Sesame seeds are a great source of all-natural unsaturated fats and healthy omega-3 fatty acids.
6) Wheat Gluten
Wheat gluten is a pure protein that’s found within wheat. This concentrated protein is added to the dough recipe to make it stronger. It also adds to the protein content of the bun, making it a more wholesome and nutritious product.
Wheat gluten is 100% vegan and is often used in vegan cuisine. For example, seitan is a popular vegan meat alternative that’s made from pure wheat gluten!
7) Sea Salt
Sea salt serves two purposes in this recipe. Firstly, it’s a baking additive that helps to strengthen the dough and make for a solid oven-ready dough. Secondly, sea salt also improves the flavor of the dough, making for a better-tasting bun.
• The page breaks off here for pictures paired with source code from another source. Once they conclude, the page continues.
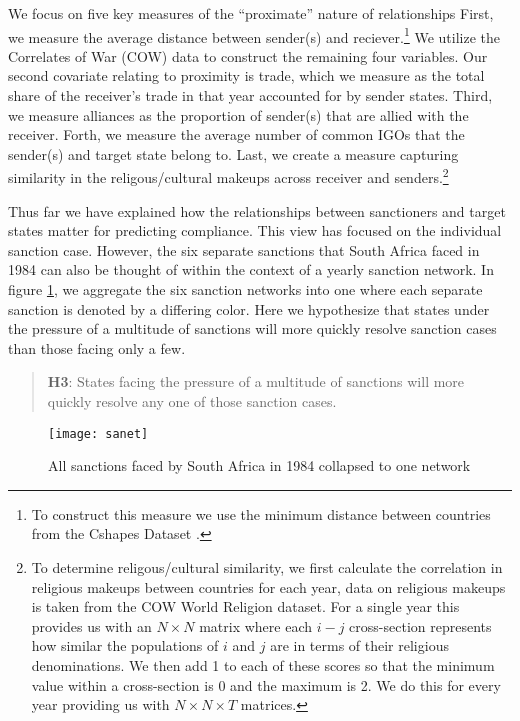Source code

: We focus on five key measures of the ``proximate'' nature of relationships First, we measure the average distance between sender(s) and reciever.\footnote{To construct this measure we use the minimum distance between countries from the Cshapes Dataset \citep{weidmann2010geography}.} We utilize the Correlates of War (COW) data to construct the remaining four variables. Our second covariate relating to proximity is trade, which we measure as the total share of the receiver's trade in that year accounted for by sender states. Third, we measure alliances as the proportion of sender(s) that are allied with the receiver. Forth, we measure the average number of common IGOs that the sender(s) and target state belong to. Last, we create a measure capturing similarity in the religous/cultural makeups across receiver and senders.\footnote{To determine religous/cultural similarity, we first calculate the correlation in religious makeups between countries for each year, data on religious makeups is taken from the COW World Religion dataset. For a single year this provides us with an $N \times N$ matrix where each $i-j$ cross-section represents how similar the populations of $i$ and $j$ are in terms of their religious denominations. We then add 1 to each of these scores so that the minimum value within a cross-section is 0 and the maximum is 2. We do this for every year providing us with $N \times N \times T$ matrices.}

Thus far we have explained how the relationships between sanctioners and target states matter for predicting compliance. This view has focused on the individual sanction case. However, the six separate sanctions that South Africa faced in 1984 can also be thought of within the context of a yearly sanction network. In figure \ref{fig:sanet}, we aggregate the six sanction networks into one where each separate sanction is denoted by a differing color. Here we hypothesize that states under the pressure of a multitude of sanctions will more quickly resolve sanction cases than those facing only a few.

\begin{quote}
	\textbf{H3}: States facing the pressure of a multitude of sanctions will more quickly resolve any one of those sanction cases.
\end{quote}

\begin{figure}[ht]
	\centering
	\texttt{[image: sanet]}
	\caption{All sanctions faced by South Africa in 1984 collapsed to one network}
	\label{fig:sanet}
\end{figure}
\FloatBarrier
Sea salt is 100% vegan and is harvested from oceanic salt deposits!
8) Cultured Wheat Flour
Oddly enough, cultured wheat flour is used as a preservative. This all-natural preservative is made by fermenting traditional wheat flour. This fermentation process produces good bacteria, which prevent bad illness-causing bacteria from reproducing and spoiling the food.
9) Soy Lecithin
Soy lecithin is another naturally-derived ingredient (from soy) that serves as a mild preservative in food. This ingredient is very processed, so it’s not exactly “healthy.” However, it is vegan and isn’t harmful in small amounts, so you shouldn’t worry too much about soy lecithin.
10) Grain Vinegar
Grain vinegar is a special type of vinegar that’s made by distilling grain spirits. When added to the dough, it helps to break down some of the protein and starches in the bun, creating a bun with a softer, airier texture.
11) Citric Acid
Last but not least, we have citric acid! This natural acid is found in citrus plants and other fruits. However, most of the citric acid used in processed foods today is synthetically made.
It’s usually added to food as a flavor additive but also serves as a milk preservative (which is what it’s used for here).
The Verdict – Are Hamburger Buns Vegan-Friendly?
As long as you know which ingredients to look out for (dairy, eggs, palm oil, honey, and refined sugar), you’ll find that many hamburger buns are naturally vegan-friendly! The same also goes for hotdog buns, which share a similar recipe to hamburger buns.